Indagine della Polizia Postale partita da Telegram: sequestrati 200 dispositivi e acquisiti oltre 56mila tra video e immagini illecite
L’operazione Fly Trap e i 17 arresti
Regionale. Una vasta operazione della Polizia di Stato contro la diffusione online di materiale pedopornografico ha portato complessivamente all’arresto di 17 persone nell’ambito dell’operazione “Fly Trap“. L’indagine, avviata nel 2024 e coordinata dalla Direzione Distrettuale Antimafia della Procura di Roma, è stata condotta dal Centro Nazionale per il Contrasto alla Pedopornografia Online del Servizio Polizia Postale e per la Sicurezza Cibernetica.
L’attività ha portato all’esecuzione di 6 misure cautelari, a un fermo di indiziato di delitto e a 10 arresti in flagranza. Sono state inoltre effettuate 23 perquisizioni locali, personali e informatiche nei confronti di soggetti ritenuti, a vario titolo, amministratori o membri di un’organizzazione dedita alla detenzione, al commercio e alla diffusione di materiale pedopornografico.
L’indagine partita da Telegram
Le indagini sono partite dalle informazioni condivise dall’agenzia statunitense Homeland Security Investigations sulla presenza su Telegram di un gruppo privato denominato “New Saga”. L’analisi delle transazioni in criptovaluta utilizzate per accedere alla comunità ha permesso di identificare uno degli amministratori, un 24enne campano, perquisito nel maggio 2024. Da quel momento è stata avviata anche una complessa attività sotto copertura.
L’attività sotto copertura
Gli investigatori sono riusciti progressivamente a conquistare la fiducia degli amministratori, fino a ottenere l’accesso come “co-amministratori” a diversi gruppi. Tra questi figuravano “New Saga-La Zanzara 2” e le successive versioni. Gli amministratori utilizzavano inoltre un canale privato denominato “La Sala dei Re” per le comunicazioni interne.
Oltre mille partecipanti nei gruppi
Secondo quanto ricostruito dagli investigatori, la comunità online contava oltre 1.009 partecipanti. Per accedere e rimanere nei gruppi venivano richiesti pagamenti in criptovaluta, definiti “donazioni“, oppure la condivisione di nuovo materiale.

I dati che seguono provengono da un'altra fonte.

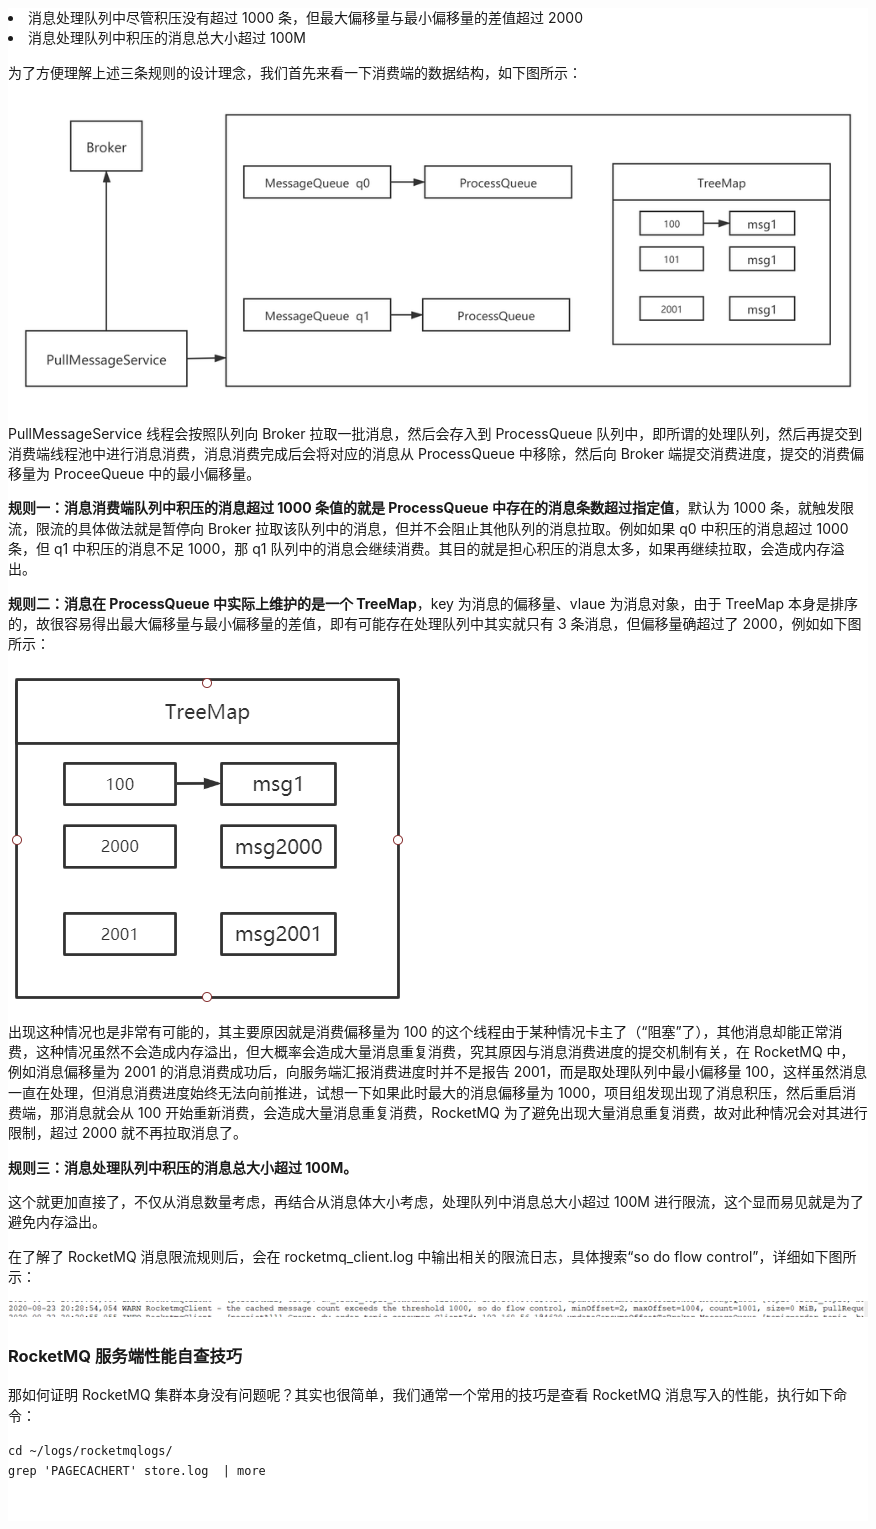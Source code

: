 <li>消息处理队列中尽管积压没有超过 1000 条，但最大偏移量与最小偏移量的差值超过 2000</li>
<li>消息处理队列中积压的消息总大小超过 100M</li>
</ol>
<p>为了方便理解上述三条规则的设计理念，我们首先来看一下消费端的数据结构，如下图所示：</p>
<p><img src="assets/20200823231007700.png" alt="8" /></p>
<p>PullMessageService 线程会按照队列向 Broker 拉取一批消息，然后会存入到 ProcessQueue 队列中，即所谓的处理队列，然后再提交到消费端线程池中进行消息消费，消息消费完成后会将对应的消息从 ProcessQueue 中移除，然后向 Broker 端提交消费进度，提交的消费偏移量为 ProceeQueue 中的最小偏移量。</p>
<p><strong>规则一：消息消费端队列中积压的消息超过 1000 条值的就是 ProcessQueue 中存在的消息条数超过指定值</strong>，默认为 1000 条，就触发限流，限流的具体做法就是暂停向 Broker 拉取该队列中的消息，但并不会阻止其他队列的消息拉取。例如如果 q0 中积压的消息超过 1000 条，但 q1 中积压的消息不足 1000，那 q1 队列中的消息会继续消费。其目的就是担心积压的消息太多，如果再继续拉取，会造成内存溢出。</p>
<p><strong>规则二：消息在 ProcessQueue 中实际上维护的是一个 TreeMap</strong>，key 为消息的偏移量、vlaue 为消息对象，由于 TreeMap 本身是排序的，故很容易得出最大偏移量与最小偏移量的差值，即有可能存在处理队列中其实就只有 3 条消息，但偏移量确超过了 2000，例如如下图所示：</p>
<p><img src="assets/20200823231015957.png" alt="9" /></p>
<p>出现这种情况也是非常有可能的，其主要原因就是消费偏移量为 100 的这个线程由于某种情况卡主了（“阻塞”了），其他消息却能正常消费，这种情况虽然不会造成内存溢出，但大概率会造成大量消息重复消费，究其原因与消息消费进度的提交机制有关，在 RocketMQ 中，例如消息偏移量为 2001 的消息消费成功后，向服务端汇报消费进度时并不是报告 2001，而是取处理队列中最小偏移量 100，这样虽然消息一直在处理，但消息消费进度始终无法向前推进，试想一下如果此时最大的消息偏移量为 1000，项目组发现出现了消息积压，然后重启消费端，那消息就会从 100 开始重新消费，会造成大量消息重复消费，RocketMQ 为了避免出现大量消息重复消费，故对此种情况会对其进行限制，超过 2000 就不再拉取消息了。</p>
<p><strong>规则三：消息处理队列中积压的消息总大小超过 100M。</strong></p>
<p>这个就更加直接了，不仅从消息数量考虑，再结合从消息体大小考虑，处理队列中消息总大小超过 100M 进行限流，这个显而易见就是为了避免内存溢出。</p>
<p>在了解了 RocketMQ 消息限流规则后，会在 rocketmq_client.log 中输出相关的限流日志，具体搜索“so do flow control”，详细如下图所示：</p>
<p><img src="assets/20200823231023286.png" alt="10" /></p>
<h3>RocketMQ 服务端性能自查技巧</h3>
<p>那如何证明 RocketMQ 集群本身没有问题呢？其实也很简单，我们通常一个常用的技巧是查看 RocketMQ 消息写入的性能，执行如下命令：</p>
<pre><code>cd ~/logs/rocketmqlogs/
grep 'PAGECACHERT' store.log  | more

Oltre mille partecipanti nei gruppi scoperti nell’operazione Fly Part
Nel corso dell’attività sotto copertura, gli investigatori hanno acquisito circa 282,9 gigabyte di materiale illecito, tra cui oltre 22mila video e 34mila immagini. Le successive operazioni hanno portato al sequestro di circa 200 dispositivi tra smartphone, tablet, computer e hard disk.
Le misure cautelari e gli arresti durante l’operazione Fly Trap
Le misure cautelari hanno interessato, tra gli altri, tre amministratori italiani residenti nelle province di Napoli, Barletta e Verona e un cittadino svizzero. Altre perquisizioni hanno riguardato 22 utenti italiani e si sono concluse con 10 arresti in flagranza.
Gli investigatori hanno sottoposto a fermo un ulteriore presunto amministratore, un 26enne incensurato individuato in provincia di Cremona. Oltre cento operatori specializzati della Polizia Postale hanno partecipato all’operazione. Gli investigatori hanno inoltre individuato 996 utenze riconducibili a Paesi esteri e trasmesso gli elementi raccolti alle autorità competenti attraverso i canali di cooperazione internazionale, con il supporto di Europol e Interpol.
Per tutte le persone coinvolte resta ferma la presunzione di innocenza fino a eventuale sentenza definitiva.